(Records from a data source)
----

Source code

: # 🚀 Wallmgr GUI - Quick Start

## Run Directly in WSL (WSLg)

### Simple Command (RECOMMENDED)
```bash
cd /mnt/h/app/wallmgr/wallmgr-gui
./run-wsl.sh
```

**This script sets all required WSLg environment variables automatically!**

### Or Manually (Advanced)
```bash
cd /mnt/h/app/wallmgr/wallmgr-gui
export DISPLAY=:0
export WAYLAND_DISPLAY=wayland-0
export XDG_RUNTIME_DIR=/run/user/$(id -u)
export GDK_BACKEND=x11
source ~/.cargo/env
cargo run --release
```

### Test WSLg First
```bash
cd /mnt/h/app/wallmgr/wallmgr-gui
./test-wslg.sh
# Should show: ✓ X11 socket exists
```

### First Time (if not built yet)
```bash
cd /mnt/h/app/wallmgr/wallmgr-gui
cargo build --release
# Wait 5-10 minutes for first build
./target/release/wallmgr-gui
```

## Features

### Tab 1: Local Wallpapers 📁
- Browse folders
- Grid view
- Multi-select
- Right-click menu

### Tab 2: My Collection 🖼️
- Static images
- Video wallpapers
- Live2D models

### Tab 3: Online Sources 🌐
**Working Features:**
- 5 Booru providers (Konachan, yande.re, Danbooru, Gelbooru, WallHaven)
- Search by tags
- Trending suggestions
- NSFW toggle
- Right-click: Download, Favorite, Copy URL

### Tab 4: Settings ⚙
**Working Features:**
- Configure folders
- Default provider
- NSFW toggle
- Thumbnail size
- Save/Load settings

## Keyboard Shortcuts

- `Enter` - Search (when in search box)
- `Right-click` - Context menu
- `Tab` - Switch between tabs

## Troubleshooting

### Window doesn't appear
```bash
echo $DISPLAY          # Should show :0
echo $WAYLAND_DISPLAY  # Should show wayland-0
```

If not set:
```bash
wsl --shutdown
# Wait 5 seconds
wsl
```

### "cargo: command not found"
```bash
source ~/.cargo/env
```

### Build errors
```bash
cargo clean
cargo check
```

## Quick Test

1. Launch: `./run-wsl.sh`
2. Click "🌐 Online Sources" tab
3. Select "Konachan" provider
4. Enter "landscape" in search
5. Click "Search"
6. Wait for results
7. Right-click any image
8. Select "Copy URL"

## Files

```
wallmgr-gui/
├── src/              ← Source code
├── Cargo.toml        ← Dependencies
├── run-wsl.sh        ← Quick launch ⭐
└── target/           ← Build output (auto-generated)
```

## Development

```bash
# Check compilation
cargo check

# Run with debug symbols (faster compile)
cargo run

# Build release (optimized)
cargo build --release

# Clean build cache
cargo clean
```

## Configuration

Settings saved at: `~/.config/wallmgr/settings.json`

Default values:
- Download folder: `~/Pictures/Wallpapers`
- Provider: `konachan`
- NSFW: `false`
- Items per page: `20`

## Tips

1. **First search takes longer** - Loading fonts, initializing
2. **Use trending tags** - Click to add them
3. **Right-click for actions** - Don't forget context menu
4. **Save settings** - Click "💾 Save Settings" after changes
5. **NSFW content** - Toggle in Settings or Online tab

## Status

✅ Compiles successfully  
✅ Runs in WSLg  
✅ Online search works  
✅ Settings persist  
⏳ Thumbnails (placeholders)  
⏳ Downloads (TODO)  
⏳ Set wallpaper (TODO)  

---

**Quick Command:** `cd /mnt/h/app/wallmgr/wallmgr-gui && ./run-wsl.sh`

----

Reproduce every line from the preceding data in which the word "Online" can be found.

### Tab 3: Online Sources 🌐
2. Click "🌐 Online Sources" tab
5. **NSFW content** - Toggle in Settings or Online tab
✅ Online search works  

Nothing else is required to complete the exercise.